Source material –
_ _ _

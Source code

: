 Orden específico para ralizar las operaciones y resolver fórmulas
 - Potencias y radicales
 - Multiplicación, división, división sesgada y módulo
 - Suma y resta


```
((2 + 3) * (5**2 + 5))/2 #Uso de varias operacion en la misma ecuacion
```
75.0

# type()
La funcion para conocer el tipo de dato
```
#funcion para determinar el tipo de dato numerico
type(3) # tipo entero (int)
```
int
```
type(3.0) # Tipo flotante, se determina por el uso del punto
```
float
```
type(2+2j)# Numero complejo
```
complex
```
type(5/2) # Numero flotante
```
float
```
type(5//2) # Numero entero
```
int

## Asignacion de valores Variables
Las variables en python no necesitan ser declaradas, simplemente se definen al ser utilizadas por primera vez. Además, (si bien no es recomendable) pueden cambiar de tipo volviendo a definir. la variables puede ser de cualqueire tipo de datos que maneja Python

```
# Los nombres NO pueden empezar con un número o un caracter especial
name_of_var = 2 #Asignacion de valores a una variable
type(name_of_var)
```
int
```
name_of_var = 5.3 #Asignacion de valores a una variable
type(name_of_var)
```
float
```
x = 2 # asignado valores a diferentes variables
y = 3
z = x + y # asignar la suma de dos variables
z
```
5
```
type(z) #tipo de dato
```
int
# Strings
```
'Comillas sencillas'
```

_ _ _

Task directions –
Report each line of the material in which the string "entero" occurs.

Answer to the exercise –
type(3) # tipo entero (int)
type(5//2) # Numero entero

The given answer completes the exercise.